▸ **ASSIGNMENT**:
Would you restate each line of the data below word for word, without its pictures?
**** TASK DATA ****
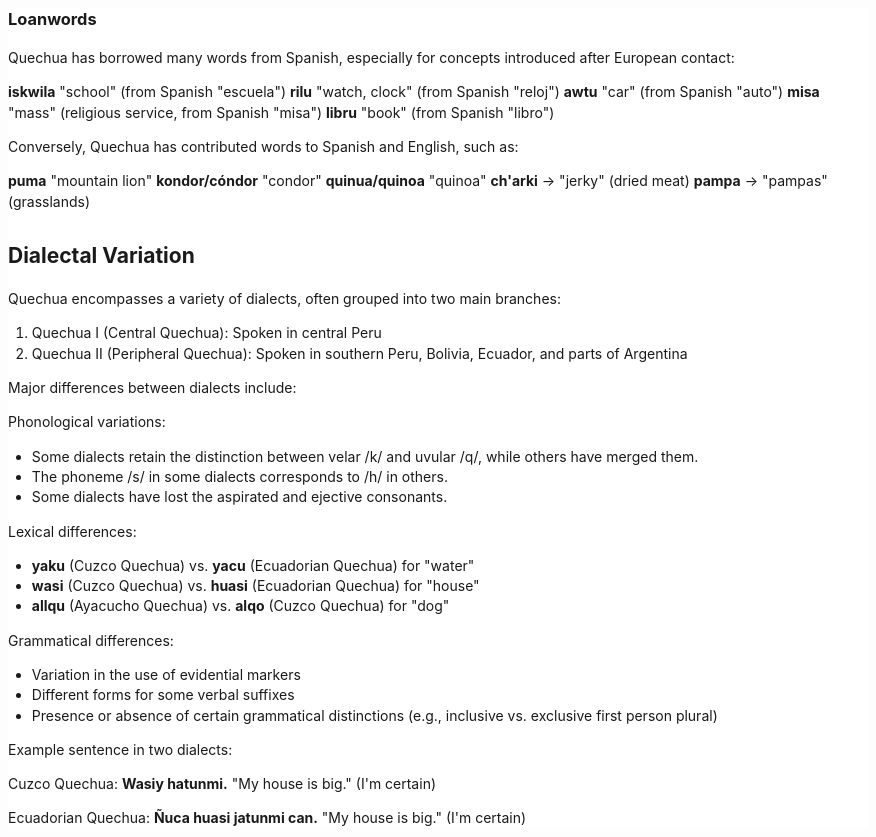 ### Loanwords

Quechua has borrowed many words from Spanish, especially for concepts introduced after European contact:

**iskwila** "school" (from Spanish "escuela")
**rilu** "watch, clock" (from Spanish "reloj")
**awtu** "car" (from Spanish "auto")
**misa** "mass" (religious service, from Spanish "misa")
**libru** "book" (from Spanish "libro")

Conversely, Quechua has contributed words to Spanish and English, such as:

**puma** "mountain lion"
**kondor/cóndor** "condor"
**quinua/quinoa** "quinoa"
**ch'arki** → "jerky" (dried meat)
**pampa** → "pampas" (grasslands)

## Dialectal Variation

Quechua encompasses a variety of dialects, often grouped into two main branches:

1. Quechua I (Central Quechua): Spoken in central Peru
2. Quechua II (Peripheral Quechua): Spoken in southern Peru, Bolivia, Ecuador, and parts of Argentina

Major differences between dialects include:

Phonological variations:
- Some dialects retain the distinction between velar /k/ and uvular /q/, while others have merged them.
- The phoneme /s/ in some dialects corresponds to /h/ in others.
- Some dialects have lost the aspirated and ejective consonants.

Lexical differences:
- **yaku** (Cuzco Quechua) vs. **yacu** (Ecuadorian Quechua) for "water"
- **wasi** (Cuzco Quechua) vs. **huasi** (Ecuadorian Quechua) for "house"
- **allqu** (Ayacucho Quechua) vs. **alqo** (Cuzco Quechua) for "dog"

Grammatical differences:
- Variation in the use of evidential markers
- Different forms for some verbal suffixes
- Presence or absence of certain grammatical distinctions (e.g., inclusive vs. exclusive first person plural)

Example sentence in two dialects:

Cuzco Quechua:
**Wasiy hatunmi.**
"My house is big." (I'm certain)

Ecuadorian Quechua:
**Ñuca huasi jatunmi can.**
"My house is big." (I'm certain)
****
▸ **ANSWER TO THE EXERCISE**:
 ### Loanwords

Quechua has borrowed many words from Spanish, especially for concepts introduced after European contact:

**iskwila** "school" (from Spanish "escuela")
**rilu** "watch, clock" (from Spanish "reloj")
**awtu** "car" (from Spanish "auto")
**misa** "mass" (religious service, from Spanish "misa")
**libru** "book" (from Spanish "libro")

Conversely, Quechua has contributed words to Spanish and English, such as:

**puma** "mountain lion"
**kondor/cóndor** "condor"
**quinua/quinoa** "quinoa"
**ch'arki** → "jerky" (dried meat)
**pampa** → "pampas" (grasslands)

## Dialectal Variation

Quechua encompasses a variety of dialects, often grouped into two main branches:

1. Quechua I (Central Quechua): Spoken in central Peru
2. Quechua II (Peripheral Quechua): Spoken in southern Peru, Bolivia, Ecuador, and parts of Argentina

Major differences between dialects include:

Phonological variations:
- Some dialects retain the distinction between velar /k/ and uvular /q/, while others have merged them.
- The phoneme /s/ in some dialects corresponds to /h/ in others.
- Some dialects have lost the aspirated and ejective consonants.

Lexical differences:
- **yaku** (Cuzco Quechua) vs. **yacu** (Ecuadorian Quechua) for "water"
- **wasi** (Cuzco Quechua) vs. **huasi** (Ecuadorian Quechua) for "house"
- **allqu** (Ayacucho Quechua) vs. **alqo** (Cuzco Quechua) for "dog"

Grammatical differences:
- Variation in the use of evidential markers
- Different forms for some verbal suffixes
- Presence or absence of certain grammatical distinctions (e.g., inclusive vs. exclusive first person plural)

Example sentence in two dialects:

Cuzco Quechua:
**Wasiy hatunmi.**
"My house is big." (I'm certain)

Ecuadorian Quechua:
**Ñuca huasi jatunmi can.**
"My house is big." (I'm certain)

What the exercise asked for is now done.